Three Stocks to Buy or Sell this Month
Are you new to the NSE? Deciding which stocks to buy or sell can be a daunting experience for an inexperienced Investor. Not to worry, however, InfoWARE is here for you, we have made a list of three stocks that you should either buy or sell this month. We hope this helps.
SEPLAT Petroleum Development Company Plc (BUY)

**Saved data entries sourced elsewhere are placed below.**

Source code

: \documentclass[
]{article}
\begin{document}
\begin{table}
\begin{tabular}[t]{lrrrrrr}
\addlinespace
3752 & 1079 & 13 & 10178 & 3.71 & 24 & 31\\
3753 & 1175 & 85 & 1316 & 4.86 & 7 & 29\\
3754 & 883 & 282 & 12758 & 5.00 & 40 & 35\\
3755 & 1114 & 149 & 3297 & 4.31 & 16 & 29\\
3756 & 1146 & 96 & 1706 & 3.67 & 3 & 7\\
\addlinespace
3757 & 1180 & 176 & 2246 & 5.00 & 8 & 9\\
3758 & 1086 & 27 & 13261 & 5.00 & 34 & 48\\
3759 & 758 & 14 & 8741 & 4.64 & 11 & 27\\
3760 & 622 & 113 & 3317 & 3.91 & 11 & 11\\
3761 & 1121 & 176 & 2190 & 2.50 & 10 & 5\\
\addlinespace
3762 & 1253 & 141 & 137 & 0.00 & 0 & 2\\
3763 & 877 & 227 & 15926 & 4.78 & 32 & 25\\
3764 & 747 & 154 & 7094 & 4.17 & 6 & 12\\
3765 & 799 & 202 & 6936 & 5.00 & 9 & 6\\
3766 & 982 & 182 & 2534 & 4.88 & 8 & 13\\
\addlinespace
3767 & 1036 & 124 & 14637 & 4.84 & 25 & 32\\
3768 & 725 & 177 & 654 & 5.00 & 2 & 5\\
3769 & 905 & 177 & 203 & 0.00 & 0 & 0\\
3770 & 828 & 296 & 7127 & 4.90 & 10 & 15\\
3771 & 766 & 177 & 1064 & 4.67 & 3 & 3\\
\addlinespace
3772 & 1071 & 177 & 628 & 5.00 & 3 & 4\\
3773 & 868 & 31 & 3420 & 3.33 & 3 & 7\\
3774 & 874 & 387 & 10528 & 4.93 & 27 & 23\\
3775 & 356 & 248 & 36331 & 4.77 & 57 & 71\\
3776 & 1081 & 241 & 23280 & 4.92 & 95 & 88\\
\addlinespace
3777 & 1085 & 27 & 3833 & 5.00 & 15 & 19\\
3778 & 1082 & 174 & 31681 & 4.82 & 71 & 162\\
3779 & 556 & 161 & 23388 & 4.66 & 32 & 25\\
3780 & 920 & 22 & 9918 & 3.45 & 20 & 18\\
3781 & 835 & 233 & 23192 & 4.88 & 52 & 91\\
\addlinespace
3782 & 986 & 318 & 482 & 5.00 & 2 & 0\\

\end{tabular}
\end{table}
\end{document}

Analysts at ARM have placed a BUY recommendation on Seplat. They hinged this on higher crude oil prices, improved cash flow due to a debt rescheduling exercise, as well as increased production volumes. At ARM’s crude oil and gas price projection of $60/bbl and $3/Mscf respectively, Seplat would have a 40% YoY expansion in revenue to $634 million, comprising oil revenue at $494 million (+50% YoY) and gas revenue at $141 million (+13% YoY). Oil is currently trading at $70 per barrel. The company has also hedged 3.6mbbls and 3.0mbbls in H1 and H2 2018 at an average strike price of $40/bbl and $50/bbl respectively, in a bid to support its cash flow strategy. ARM has forecast a 36.4% upside from its current price of N698.30. The operational performance of Seplat is directly correlated with the price of oil. With oil price now above $70, it is hard to bet against Seplat. Its price-earnings ratio of sub 5x is coupled with a price to book of 0.72 suggest it is also relatively cheap. We would consider buying more Seplat at this stage as we look ahead to the stock hitting N900 by year end and N1000 in a year’s time.
FBN Holdings Plc (SELL)
Analysts at ARM rate FBNH a strong BUY. The factors behind the recommendation were namely lower loan loss provisioning (due to a rise in crude oil prices), no plans to grow risky assets and its adequate capital buffer. Given the recovery in crude oil production and higher crude oil prices, ARM expects First Bank’s upstream O&G NPL to moderate to ~30% in FY 18. They also forecast NPL and Cost of Risk in FY 18F to print at 18% (FY 17E: 20%) and 3.5% (FY 17E: 6.5%) respectively. Oil and Gas loans constitute 90% of First bank’s non-performing loans at 9M in 2017. The bank also plans to streamline its branch network. FBNH trades at a P/B of 0.7x compared to peer average of 1.4x with FY 17 P/B of 0.4x at a discount to the peer average of 0.9x. Furthermore, at current pricing, its 2017 expected dividend translates to a dividend yield of 6.4%. ARM’s analysts expect a 32% upside from the current pricing of N12.25 as at today’s release of the report.
OANDO Plc (SELL)
The Oando board has approved the results for the last financial year ended in December 2017 but it is yet to be published. The release of the results is not expected to have a major positive effect on the stock value as Investors sentiments towards OANDO is negative due to the unpredictable nature of the stock. Since the suspension was lifted, OANDO Plc has gained 26% although analysts doubt whether this has anything to do with its fundamentals. So due to these reasons, we would advise that this stock is offloaded if it is currently part of your portfolio in order to avoid drama.